Olivier est guitariste de Thousand, trio porté par Stéphane Milochevitch.

Tu préfères le rôle de réalisateur ou celui d’arrangeur ?

C’est génial de faire de l’arrangement, de participer à un projet, mais tu es beaucoup plus investi en tant que réalisateur. Mina Tindle, ça a été trois-quatre mois de ma vie. Pleinement.

Laissons l’argent de côté, tu pourrais réaliser pour un mec dont tu n’as rien à foutre ?

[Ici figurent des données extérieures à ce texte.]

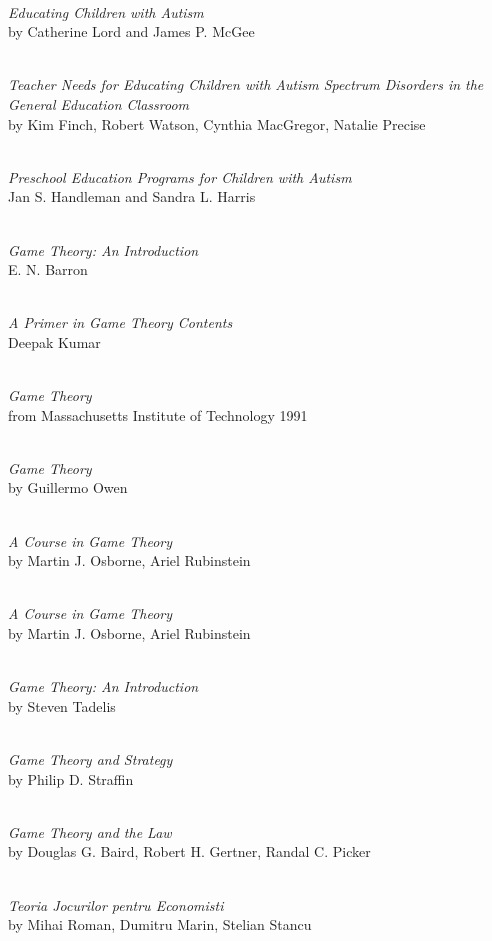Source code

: 

\begin{thebibliography}{9}

\\\textit{Educating Children with Autism}
\\\textmd{by Catherine Lord and James P. McGee}

\\\textit{Teacher Needs for Educating Children with Autism Spectrum Disorders in the General Education Classroom}
\\\textmd{by Kim Finch, Robert Watson, Cynthia MacGregor, Natalie Precise}

\\\textit{Preschool Education Programs for Children with Autism}
\\\textmd{Jan S. Handleman and Sandra L. Harris}



\\\textit{Game Theory: An Introduction}
\\\textmd{E. N. Barron}

\\\textit{A Primer in Game Theory Contents}
\\\textmd{Deepak Kumar}

\\\textit{Game Theory}
\\\textmd{from Massachusetts Institute of Technology 1991}

\\\textit{Game Theory}
\\\textmd{by Guillermo Owen}

\\\textit{A Course in Game Theory}
\\\textmd{by Martin J. Osborne, Ariel Rubinstein}

\\\textit{A Course in Game Theory}
\\\textmd{by Martin J. Osborne, Ariel Rubinstein}

\\\textit{Game Theory: An Introduction}
\\\textmd{by Steven Tadelis}

\\\textit{Game Theory and Strategy}
\\\textmd{by Philip D. Straffin}

\\\textit{Game Theory and the Law}
\\\textmd{by Douglas G. Baird, Robert H. Gertner, Randal C. Picker}

\\\textit{Teoria Jocurilor pentru Economisti}
\\\textmd{by Mihai Roman, Dumitru Marin, Stelian Stancu}





\end{thebibliography}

Pas des mecs dont j’ai rien à foutre ou, surtout, dont le travail me semble trop loin de mes goûts. . Par exemple, je viens de travailler sur le disque du gagnant de La Nouvelle Star 2014. Yann Arnaud l’a réalisé et a demandé à Stéphane, de Thousand (qu’Olivier accompagne à la guitare, et c’était très bon en première partie de Mina Tindle à La Gaîté Lyrique / NDLR) et moi même de participer activement à l’ensemble de processus d’enregistrement. Naturellement, je ne serai pas allé vers Mathieu Saikaly, ne le connaissant pas. Au final, c’était bien. Le plus dur est de nouer une relation d’ultra-confiance avec l’artiste. Il faut savoir être force de proposition. Orienter sans violenter. C’est pas simple de laisser quelqu’un retoucher tes chansons. Le plus gros se trouve au début du travail, au moment d’apprendre à se connaître.